Ne craignez pas que je vous fasse un cours de
zoologie ou de zootechnie. Quand nos paysans se
rencontrent entre eux, ils ne s'entretiennent que
« de vaches et de veaux ». Ma compétence en cette
matière, ne saurait égaler la leur. Je me contenterai
de vous dire qu'elles sont belles, nos vaches de Salers. Elles ont le rein droit, la croupe arrondie, la
culotte bien prise, le jarret nerveux, les attaches
fines, la tête relevée et fière, les cornes lisses et
symétriquement disposées, le mufle — j'allais dire
le visage — gracieux et régulier. Leurs grands yeux
marrons, doux et placides, deviennent brillants et
s'injectent de sang quand la fureur les prend ou lorsqu'un danger menace leurs petits. A l'état normal
ce sont des yeux tranquilles que n'a jamais troublés
le passage d'un train, puisque le chemin de fer n'a
pas encore violé la paix de nos montagnes. Quand
leur silhouette, rouge ou fauve, se détache sur le
fond vert d'un coteau, nos vaches ont une ligne
académique d'une élégance sans pareille.
Elles remplissent la vie de chez nous, depuis la
tendre enfance où on apprend à les garder, jusqu'à
l'extrême vieillesse où on use ses dernières forces à
leur donner la ration. Oui, tout enfant, on s'attache
à elles. Et, ces jours derniers, en contemplant les
étalages somptueux où les grands magasins de
Paris exposaient les jouets innombrables et précieux,
j'ai pensé aux vaches de chez nous. Les enfants de
nos villages n'étaient pas comblés de jouets comme
ils le sont aujourd'hui. La première envie d'un petit
bonhomme de six ou sept ans était d'avoir un couteau. Non pas un méchant couteau avec un sifflet
qu'on attachait, à l'aide d'une ficelle, à la ceinture
de la culotte, mais un vrai couteau d'homme, suffisamment robuste et tranchant pour tailler dans le
bois. Quand on avait obtenu des parents l'autorisation de le porter et qu'on était assez riche pour se
le procurer, on se le mettait bien en main et, à la
prochaine haie, on choisissait pour la couper une
pousse de coudrier.

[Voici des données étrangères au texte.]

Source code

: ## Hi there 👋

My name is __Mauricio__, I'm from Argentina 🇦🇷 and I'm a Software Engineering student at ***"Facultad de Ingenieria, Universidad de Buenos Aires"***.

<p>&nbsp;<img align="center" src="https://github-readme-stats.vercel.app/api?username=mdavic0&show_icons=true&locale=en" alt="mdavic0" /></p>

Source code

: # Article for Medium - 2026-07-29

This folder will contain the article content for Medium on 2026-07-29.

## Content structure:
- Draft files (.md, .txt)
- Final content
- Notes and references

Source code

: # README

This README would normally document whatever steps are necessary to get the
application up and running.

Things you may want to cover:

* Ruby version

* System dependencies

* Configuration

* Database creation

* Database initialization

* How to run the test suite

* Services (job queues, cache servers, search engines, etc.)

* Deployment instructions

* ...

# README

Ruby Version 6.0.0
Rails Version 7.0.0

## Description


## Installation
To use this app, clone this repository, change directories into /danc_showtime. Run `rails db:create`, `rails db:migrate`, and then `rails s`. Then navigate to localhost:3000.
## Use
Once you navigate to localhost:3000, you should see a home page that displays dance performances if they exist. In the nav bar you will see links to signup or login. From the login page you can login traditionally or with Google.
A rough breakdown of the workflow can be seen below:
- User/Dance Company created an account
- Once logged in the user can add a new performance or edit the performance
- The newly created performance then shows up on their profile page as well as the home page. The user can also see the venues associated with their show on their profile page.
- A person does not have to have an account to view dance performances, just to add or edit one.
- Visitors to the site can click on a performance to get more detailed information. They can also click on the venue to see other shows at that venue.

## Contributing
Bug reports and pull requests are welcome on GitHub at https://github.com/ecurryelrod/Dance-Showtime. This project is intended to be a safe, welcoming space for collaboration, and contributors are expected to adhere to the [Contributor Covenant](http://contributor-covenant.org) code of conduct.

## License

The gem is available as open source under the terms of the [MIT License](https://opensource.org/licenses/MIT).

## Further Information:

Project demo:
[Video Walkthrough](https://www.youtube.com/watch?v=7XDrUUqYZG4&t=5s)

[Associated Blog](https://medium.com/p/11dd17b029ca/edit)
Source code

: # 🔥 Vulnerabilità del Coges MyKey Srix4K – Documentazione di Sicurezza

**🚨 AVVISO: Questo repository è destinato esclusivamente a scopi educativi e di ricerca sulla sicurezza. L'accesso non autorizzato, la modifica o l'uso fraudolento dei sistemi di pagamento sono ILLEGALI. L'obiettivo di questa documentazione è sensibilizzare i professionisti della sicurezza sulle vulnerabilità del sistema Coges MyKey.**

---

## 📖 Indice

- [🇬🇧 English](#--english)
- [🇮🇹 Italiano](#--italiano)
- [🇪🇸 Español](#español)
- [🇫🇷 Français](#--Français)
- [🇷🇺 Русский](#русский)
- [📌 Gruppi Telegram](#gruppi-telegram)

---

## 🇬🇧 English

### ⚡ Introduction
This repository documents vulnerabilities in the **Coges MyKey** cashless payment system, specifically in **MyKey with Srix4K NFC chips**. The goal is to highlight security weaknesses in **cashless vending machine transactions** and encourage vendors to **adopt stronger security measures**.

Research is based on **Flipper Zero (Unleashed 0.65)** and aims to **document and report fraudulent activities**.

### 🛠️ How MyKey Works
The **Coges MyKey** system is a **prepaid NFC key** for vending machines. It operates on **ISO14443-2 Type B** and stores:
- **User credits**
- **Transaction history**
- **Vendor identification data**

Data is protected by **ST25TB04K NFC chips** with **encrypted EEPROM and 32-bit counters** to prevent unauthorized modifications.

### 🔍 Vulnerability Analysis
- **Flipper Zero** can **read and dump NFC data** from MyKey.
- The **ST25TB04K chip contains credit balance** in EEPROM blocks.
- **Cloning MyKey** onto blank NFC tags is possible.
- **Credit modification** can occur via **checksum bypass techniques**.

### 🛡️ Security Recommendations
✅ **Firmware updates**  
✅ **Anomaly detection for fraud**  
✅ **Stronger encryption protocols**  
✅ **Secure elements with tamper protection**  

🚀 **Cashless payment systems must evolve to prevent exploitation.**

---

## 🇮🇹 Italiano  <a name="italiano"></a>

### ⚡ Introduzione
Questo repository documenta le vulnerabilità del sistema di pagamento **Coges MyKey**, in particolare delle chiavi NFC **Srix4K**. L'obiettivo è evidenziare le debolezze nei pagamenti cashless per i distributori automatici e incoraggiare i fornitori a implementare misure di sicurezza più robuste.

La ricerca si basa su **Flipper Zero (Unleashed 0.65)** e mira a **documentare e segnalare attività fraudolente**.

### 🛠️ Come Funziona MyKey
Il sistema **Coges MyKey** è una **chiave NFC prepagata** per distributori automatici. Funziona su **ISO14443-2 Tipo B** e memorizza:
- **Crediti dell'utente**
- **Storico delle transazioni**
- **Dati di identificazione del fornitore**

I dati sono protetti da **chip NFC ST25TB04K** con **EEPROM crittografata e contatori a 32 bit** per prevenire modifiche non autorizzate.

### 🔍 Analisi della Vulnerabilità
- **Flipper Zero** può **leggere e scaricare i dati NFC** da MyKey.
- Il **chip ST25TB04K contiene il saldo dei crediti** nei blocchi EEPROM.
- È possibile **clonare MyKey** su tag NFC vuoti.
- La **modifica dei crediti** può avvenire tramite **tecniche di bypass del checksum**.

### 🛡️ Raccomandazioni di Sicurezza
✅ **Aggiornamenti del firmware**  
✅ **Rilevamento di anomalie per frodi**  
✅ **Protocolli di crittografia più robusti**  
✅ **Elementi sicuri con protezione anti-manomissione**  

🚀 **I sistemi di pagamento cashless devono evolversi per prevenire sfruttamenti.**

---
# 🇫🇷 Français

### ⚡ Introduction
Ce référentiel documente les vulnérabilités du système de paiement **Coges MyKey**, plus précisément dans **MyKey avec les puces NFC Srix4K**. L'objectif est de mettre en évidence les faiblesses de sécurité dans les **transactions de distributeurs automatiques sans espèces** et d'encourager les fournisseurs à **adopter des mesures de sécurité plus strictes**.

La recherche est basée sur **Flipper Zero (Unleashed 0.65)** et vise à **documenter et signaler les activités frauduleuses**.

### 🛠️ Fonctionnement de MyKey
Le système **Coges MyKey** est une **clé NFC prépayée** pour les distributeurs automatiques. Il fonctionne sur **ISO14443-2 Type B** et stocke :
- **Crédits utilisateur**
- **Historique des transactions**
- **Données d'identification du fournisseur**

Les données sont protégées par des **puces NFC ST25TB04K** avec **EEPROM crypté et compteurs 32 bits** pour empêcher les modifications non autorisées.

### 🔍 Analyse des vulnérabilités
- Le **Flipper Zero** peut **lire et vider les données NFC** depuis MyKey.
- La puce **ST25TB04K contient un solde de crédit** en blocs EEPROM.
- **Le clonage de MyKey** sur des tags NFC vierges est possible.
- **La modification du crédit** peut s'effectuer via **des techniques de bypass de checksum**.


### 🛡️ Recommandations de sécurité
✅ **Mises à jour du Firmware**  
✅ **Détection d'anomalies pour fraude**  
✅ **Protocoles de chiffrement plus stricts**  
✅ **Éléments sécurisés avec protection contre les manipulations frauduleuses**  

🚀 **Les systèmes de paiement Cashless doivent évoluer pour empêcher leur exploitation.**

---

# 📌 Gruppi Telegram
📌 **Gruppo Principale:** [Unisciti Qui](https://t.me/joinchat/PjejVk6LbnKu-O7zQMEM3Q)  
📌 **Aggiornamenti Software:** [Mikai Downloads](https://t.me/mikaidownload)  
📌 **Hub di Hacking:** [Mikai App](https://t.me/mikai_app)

On la prenait d'une grosseur
appropriée et on se mettait à la tailler en biseau ;
dans le biseau on faisait une encoche dont les deux
pointes en fourche figuraient des cornes. On sectionnait la branche à deux ou trois pouces de longueur
et on avait fait une vache. Assurément ce genre de
travail n'avait rien de commun avec la sculpture,
mais c'est ainsi que, par tradition, les petits bergers
faisaient des vaches. On en faisait de nombreuses
et je vous prie de croire qu'aucun jouet savant n'a
jamais donné à un enfant de la capitale la joie que
procuraient aux petits de chez nous leurs vaches de
coudrier.
J'avais pensé que cette coutume, par les temps

nouveaux, avait rejoint dans l'oubli, les vieilles coutumes de mon enfance. Mais, un jour du bel automiiejdeïnier, me promenant seul dans les champs,
mes yeux se sont arrêtés au pied d'un merisier sauvage. Deux vaches de coudrier étaient là, abandonnées sur une motte de gazon qui devait représenter
la montagne.
Je m'accuse aujourd'hui publiquement de ce larcin ; je les ai ramassées et je m'en suis allé les
contemplant dans le creux de ma main. Elles avaient
bruni depuis des semaines sans doute : les averses
et le soleil les avaient patinées. Je les ai emportées
précieusement et je dois au petit qui les avait faites
une longue heure de rêverie mélancolique, car, vous
le saurez un jour, l'homme ramène tout à soi, et
j'ai vécu là, dans les pacages de mon pays aimé, pendant un long moment, les jours lointains de mon
enfance.
LES ETABLES
En cette saison les vaches vivent dans les étables.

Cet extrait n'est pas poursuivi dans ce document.